Supervisor Ross Mirkarimi on Tuesday submitted a ballot measure, signed by four other supervisors, for the June 8 election that would require district police captains to assign officers to foot beat patrols in neighborhoods and on Muni. The law would build on a 2007 pilot foot patrol program.
Mirkarimi said such patrols are proven crime deterrents and help build trust among residents, merchants and community leaders.
“Walking or bicycling police beats or riding Muni should not be a luxury for one of the best-funded per capita police departments in the nation,” Mirkarimi said.
Police Chief George Gascon has said that budgetary constraints make it impossible for foot beat officers to be deployed in every community.
“There is a philosophical difference,” Mirkarimi said. “I think the police (in San Francisco) do not believe in foot patrols.” But he asserted they have been effective in other large cities such as New York and Chicago.
“San Francisco is not Los Angeles,” Mirkarimi said. “Policing strictly by car is not the way to activate community policing in a city like ours.”
“It makes people very happy to see SFPD walking beats in areas that are particularly distressed,” he said.
And though police are already riding some Muni lines, Mirkarimi insisted the current approach offers “nothing with any consistency or continuity.”
Mirkarimi said the proposed law would give “substantial discretion” to police command staff to define and modify foot patrols in response to crime trends and community input.

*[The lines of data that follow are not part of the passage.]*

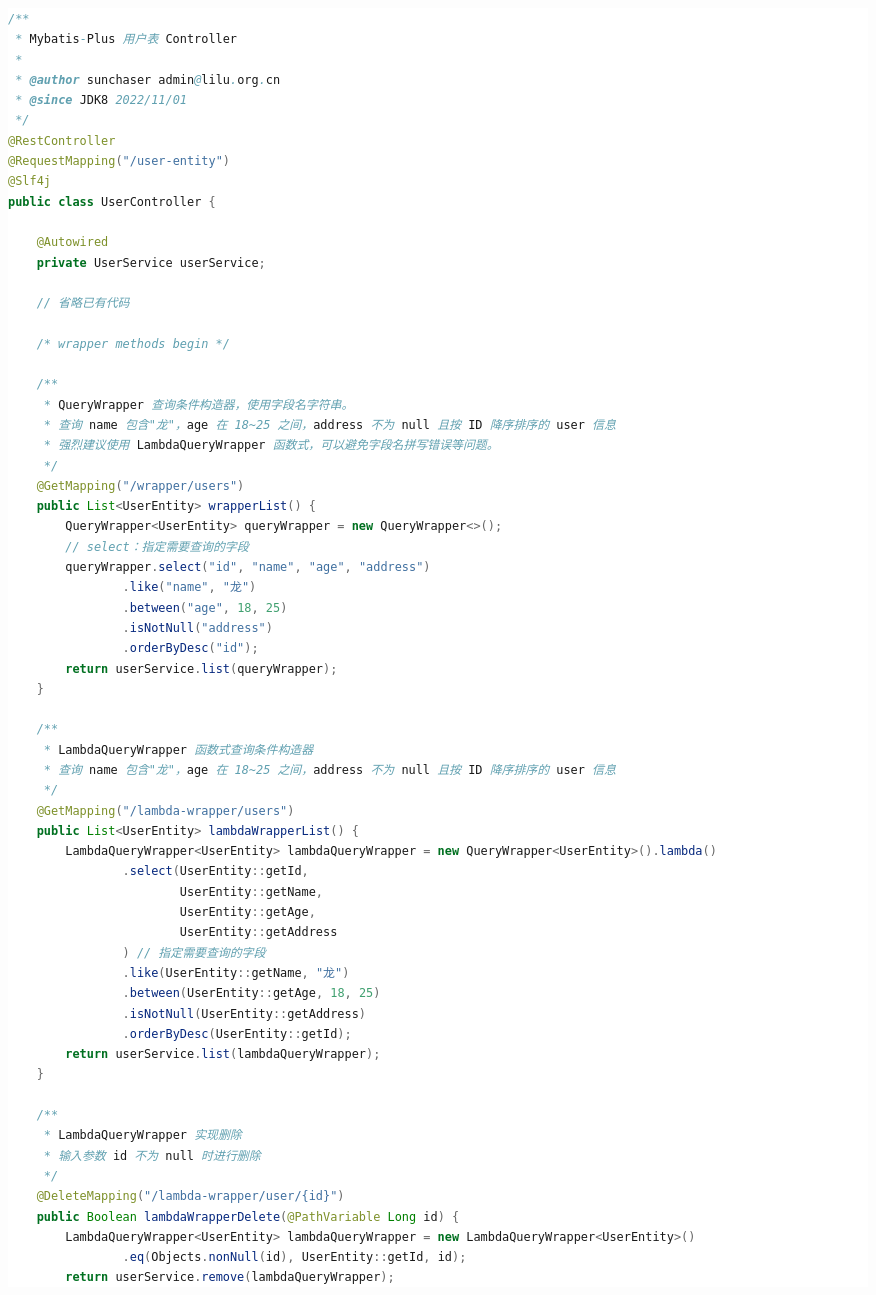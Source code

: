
 ```java
/**
 * Mybatis-Plus 用户表 Controller
 *
 * @author sunchaser admin@lilu.org.cn
 * @since JDK8 2022/11/01
 */
@RestController
@RequestMapping("/user-entity")
@Slf4j
public class UserController {

    @Autowired
    private UserService userService;

    // 省略已有代码

    /* wrapper methods begin */

    /**
     * QueryWrapper 查询条件构造器，使用字段名字符串。
     * 查询 name 包含"龙"，age 在 18~25 之间，address 不为 null 且按 ID 降序排序的 user 信息
     * 强烈建议使用 LambdaQueryWrapper 函数式，可以避免字段名拼写错误等问题。
     */
    @GetMapping("/wrapper/users")
    public List<UserEntity> wrapperList() {
        QueryWrapper<UserEntity> queryWrapper = new QueryWrapper<>();
        // select：指定需要查询的字段
        queryWrapper.select("id", "name", "age", "address")
                .like("name", "龙")
                .between("age", 18, 25)
                .isNotNull("address")
                .orderByDesc("id");
        return userService.list(queryWrapper);
    }

    /**
     * LambdaQueryWrapper 函数式查询条件构造器
     * 查询 name 包含"龙"，age 在 18~25 之间，address 不为 null 且按 ID 降序排序的 user 信息
     */
    @GetMapping("/lambda-wrapper/users")
    public List<UserEntity> lambdaWrapperList() {
        LambdaQueryWrapper<UserEntity> lambdaQueryWrapper = new QueryWrapper<UserEntity>().lambda()
                .select(UserEntity::getId,
                        UserEntity::getName,
                        UserEntity::getAge,
                        UserEntity::getAddress
                ) // 指定需要查询的字段
                .like(UserEntity::getName, "龙")
                .between(UserEntity::getAge, 18, 25)
                .isNotNull(UserEntity::getAddress)
                .orderByDesc(UserEntity::getId);
        return userService.list(lambdaQueryWrapper);
    }

    /**
     * LambdaQueryWrapper 实现删除
     * 输入参数 id 不为 null 时进行删除
     */
    @DeleteMapping("/lambda-wrapper/user/{id}")
    public Boolean lambdaWrapperDelete(@PathVariable Long id) {
        LambdaQueryWrapper<UserEntity> lambdaQueryWrapper = new LambdaQueryWrapper<UserEntity>()
                .eq(Objects.nonNull(id), UserEntity::getId, id);
        return userService.remove(lambdaQueryWrapper);
```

“I believe in CompStat,” he said, referring to the police department’s newly implemented program, which tracks crime reports in order to hold police accountable and enable quick responses to neighborhood crime trends.
CompStat was begun by former New York City and Los Angeles police Chief William Bratton, under whom Gascon served in Los Angeles as an assistant chief.
Supervisors David Chiu, Eric Mar, John Avalos and David Campos also signed on to the ballot measure, which would require a simple majority vote to pass, Mirkarimi said.
In a related matter, Mirkarimi also requested a hearing on a proposed “sit-lie” ordinance by Gascon, intended to combat street hooliganism in neighborhoods such as the Haight-Ashbury.
Mirkarimi said unanswered questions remain about why anti-loitering and nuisance laws already on the books are not being enforced by police.